Thanks to AI, your job description is now wrong

2 min read Original article ↗

A customer outcome enters the chain. The person closest to the customer uses AI to articulate it more clearly, adding context, expanding the language. The product manager receives it, uses AI to resummarize, tightening it back down before passing it along. The engineer inflates it again into something buildable, then deflates it into code. Each layer rewrites what the last one wrote. Three to 10 cycles of inflation and then deflation, and what arrives at the codebase bears no resemblance to what the customer needed.

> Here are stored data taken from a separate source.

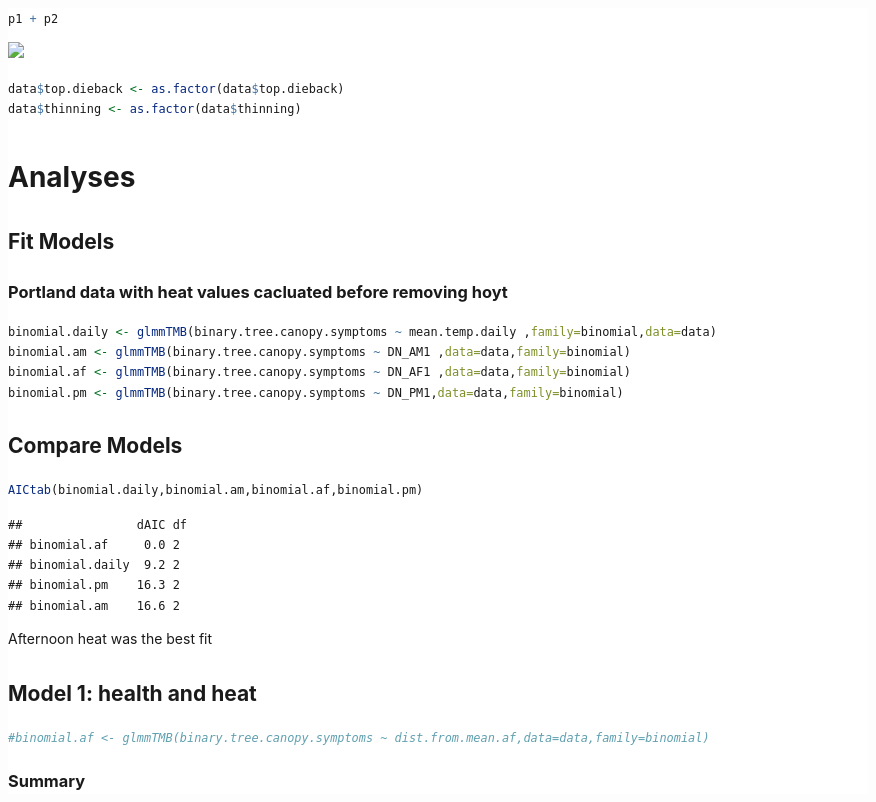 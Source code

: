 
```r
p1 + p2
```

![](index_files/figure-html/unnamed-chunk-11-1.png)



```r
data$top.dieback <- as.factor(data$top.dieback)
data$thinning <- as.factor(data$thinning)
```


# Analyses

## Fit Models
 
### Portland data with heat values cacluated before removing hoyt


```r
binomial.daily <- glmmTMB(binary.tree.canopy.symptoms ~ mean.temp.daily ,family=binomial,data=data)
binomial.am <- glmmTMB(binary.tree.canopy.symptoms ~ DN_AM1 ,data=data,family=binomial)
binomial.af <- glmmTMB(binary.tree.canopy.symptoms ~ DN_AF1 ,data=data,family=binomial)
binomial.pm <- glmmTMB(binary.tree.canopy.symptoms ~ DN_PM1,data=data,family=binomial)
```

## Compare Models


```r
AICtab(binomial.daily,binomial.am,binomial.af,binomial.pm)
```

```
##                dAIC df
## binomial.af     0.0 2 
## binomial.daily  9.2 2 
## binomial.pm    16.3 2 
## binomial.am    16.6 2
```

Afternoon heat was the best fit


## Model 1: health and heat


```r
#binomial.af <- glmmTMB(binary.tree.canopy.symptoms ~ dist.from.mean.af,data=data,family=binomial)
```


### Summary
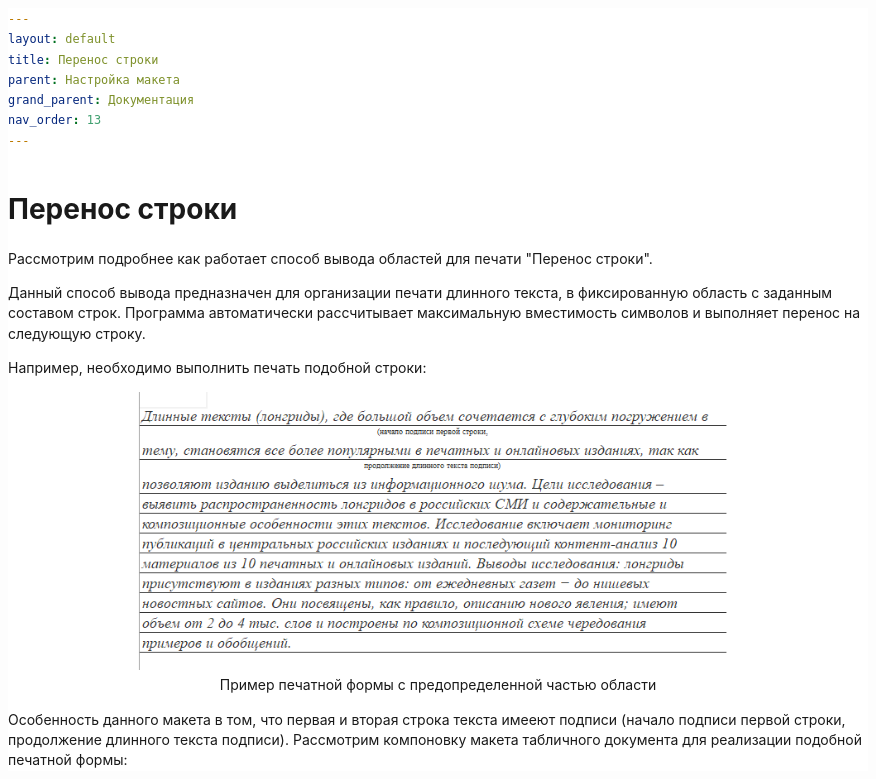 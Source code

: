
 ```yaml
---
layout: default
title: Перенос строки
parent: Настройка макета
grand_parent: Документация
nav_order: 13
--- 
```


# Перенос строки

Рассмотрим подробнее как работает способ вывода областей для печати "Перенос строки".

Данный способ вывода предназначен для организации печати длинного текста, в фиксированную область с заданным составом строк. Программа автоматически рассчитывает максимальную вместимость символов и выполняет перенос на следующую строку.

Например, необходимо выполнить печать подобной строки:

<p align="center">
    <a href="./../img/ch_02/41_p5_longread.png"><img src="./../img/ch_02/41_p5_longread.png" style="width:600px"></a>
    <br>Пример печатной формы с предопределенной частью области
</p>

Особенность данного макета в том, что первая и вторая строка текста имееют подписи (начало подписи первой строки, продолжение длинного текста подписи). Рассмотрим компоновку макета табличного документа для реализации подобной печатной формы:

<p align="center"> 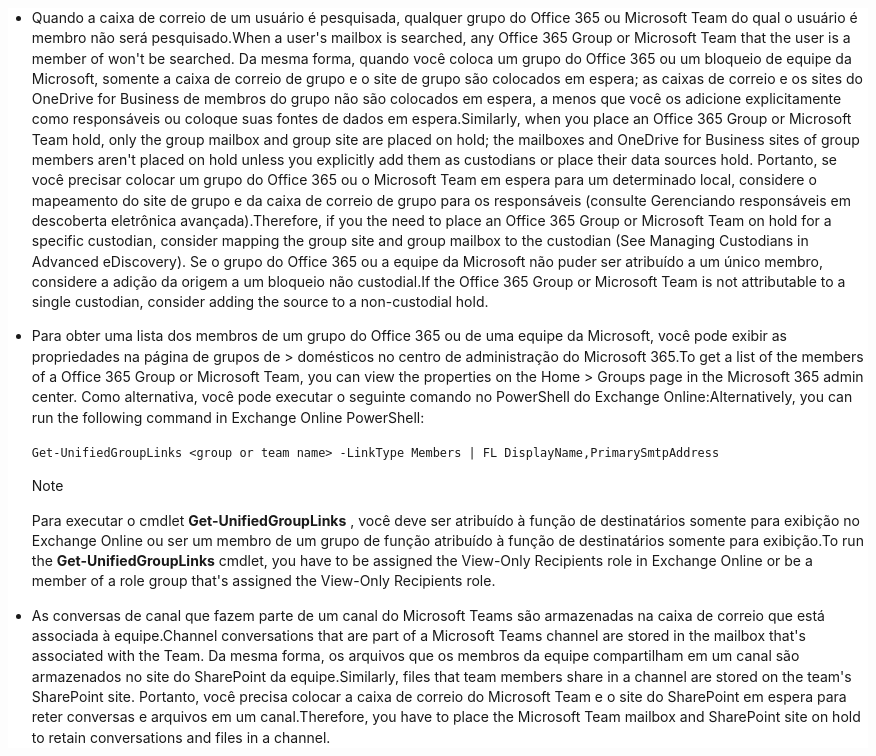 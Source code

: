  - <span data-ttu-id="29c40-202">Quando a caixa de correio de um usuário é pesquisada, qualquer grupo do Office 365 ou Microsoft Team do qual o usuário é membro não será pesquisado.</span><span class="sxs-lookup"><span data-stu-id="29c40-202">When a user's mailbox is searched, any Office 365 Group or Microsoft Team that the user is a member of won't be searched.</span></span> <span data-ttu-id="29c40-203">Da mesma forma, quando você coloca um grupo do Office 365 ou um bloqueio de equipe da Microsoft, somente a caixa de correio de grupo e o site de grupo são colocados em espera; as caixas de correio e os sites do OneDrive for Business de membros do grupo não são colocados em espera, a menos que você os adicione explicitamente como responsáveis ou coloque suas fontes de dados em espera.</span><span class="sxs-lookup"><span data-stu-id="29c40-203">Similarly, when you place an Office 365 Group or Microsoft Team hold, only the group mailbox and group site are placed on hold; the mailboxes and OneDrive for Business sites of group members aren't placed on hold unless you explicitly add them as custodians or place their data sources hold.</span></span> <span data-ttu-id="29c40-204">Portanto, se você precisar colocar um grupo do Office 365 ou o Microsoft Team em espera para um determinado local, considere o mapeamento do site de grupo e da caixa de correio de grupo para os responsáveis (consulte Gerenciando responsáveis em descoberta eletrônica avançada).</span><span class="sxs-lookup"><span data-stu-id="29c40-204">Therefore, if you the need to place an Office 365 Group or Microsoft Team on hold for a specific custodian, consider mapping the group site and group mailbox to the custodian (See Managing Custodians in Advanced eDiscovery).</span></span> <span data-ttu-id="29c40-205">Se o grupo do Office 365 ou a equipe da Microsoft não puder ser atribuído a um único membro, considere a adição da origem a um bloqueio não custodial.</span><span class="sxs-lookup"><span data-stu-id="29c40-205">If the Office 365 Group or Microsoft Team is not attributable to a single custodian, consider adding the source to a non-custodial hold.</span></span> 
 
 - <span data-ttu-id="29c40-206">Para obter uma lista dos membros de um grupo do Office 365 ou de uma equipe da Microsoft, você pode exibir as propriedades na página de grupos de > domésticos no centro de administração do Microsoft 365.</span><span class="sxs-lookup"><span data-stu-id="29c40-206">To get a list of the members of a Office 365 Group or Microsoft Team, you can view the properties on the Home > Groups page in the Microsoft 365 admin center.</span></span> <span data-ttu-id="29c40-207">Como alternativa, você pode executar o seguinte comando no PowerShell do Exchange Online:</span><span class="sxs-lookup"><span data-stu-id="29c40-207">Alternatively, you can run the following command in Exchange Online PowerShell:</span></span>

   ``` 
   Get-UnifiedGroupLinks <group or team name> -LinkType Members | FL DisplayName,PrimarySmtpAddress
   ```

    > [!NOTE]
    > <span data-ttu-id="29c40-208">Para executar o cmdlet **Get-UnifiedGroupLinks** , você deve ser atribuído à função de destinatários somente para exibição no Exchange Online ou ser um membro de um grupo de função atribuído à função de destinatários somente para exibição.</span><span class="sxs-lookup"><span data-stu-id="29c40-208">To run the **Get-UnifiedGroupLinks** cmdlet, you have to be assigned the View-Only Recipients role in Exchange Online or be a member of a role group that's assigned the View-Only Recipients role.</span></span>

- <span data-ttu-id="29c40-209">As conversas de canal que fazem parte de um canal do Microsoft Teams são armazenadas na caixa de correio que está associada à equipe.</span><span class="sxs-lookup"><span data-stu-id="29c40-209">Channel conversations that are part of a Microsoft Teams channel are stored in the mailbox that's associated with the Team.</span></span> <span data-ttu-id="29c40-210">Da mesma forma, os arquivos que os membros da equipe compartilham em um canal são armazenados no site do SharePoint da equipe.</span><span class="sxs-lookup"><span data-stu-id="29c40-210">Similarly, files that team members share in a channel are stored on the team's SharePoint site.</span></span> <span data-ttu-id="29c40-211">Portanto, você precisa colocar a caixa de correio do Microsoft Team e o site do SharePoint em espera para reter conversas e arquivos em um canal.</span><span class="sxs-lookup"><span data-stu-id="29c40-211">Therefore, you have to place the Microsoft Team mailbox and SharePoint site on hold to retain conversations and files in a channel.</span></span>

We built those layers for a reason. The most scarce resource in a product organization was the focused attention required to write good (or even enough) code to move customer outcomes forward. Around the end of 2025, the cost of development dropped and the quality crossed a threshold. AI is one of the best coders I’ve worked with. Not the most elegant every time, but if the outcome is presented correctly, it gets there. The scarcity that justified every one of those layers is gone.

Now remove the gap between customers and the codebase. A customer outcome feeds directly into your coding tool of choice, which builds the feature and submits it for review. No inflation, no deflation, no game of telephone. Just the outcome and the code. Does it fit into your product? Was it built to standard? What’s stopping you from shipping? It’s no longer your job to gatekeep what features are built. The gate didn’t open. It flipped direction. You still control what ships.

When engineers build now, they’re building the guardrails for how customers interact with the codebase. Product managers still gatekeep, only now they’re gatekeeping on a different stage: not keeping requests out, but watching what came through and asking whether it had a positive impact, or at least not a negative one.

The people closest to customers no longer need to advocate the way they used to. The whole reason advocacy existed was to break through gates, to push an outcome past enough layers that someone with the ability to build would finally hear it. There’s nothing left to break through.

Somewhere in your company’s system, there’s a job description that says “translate customer needs into technical requirements.” The job behind those words is unrecognizable. The description hasn’t caught up.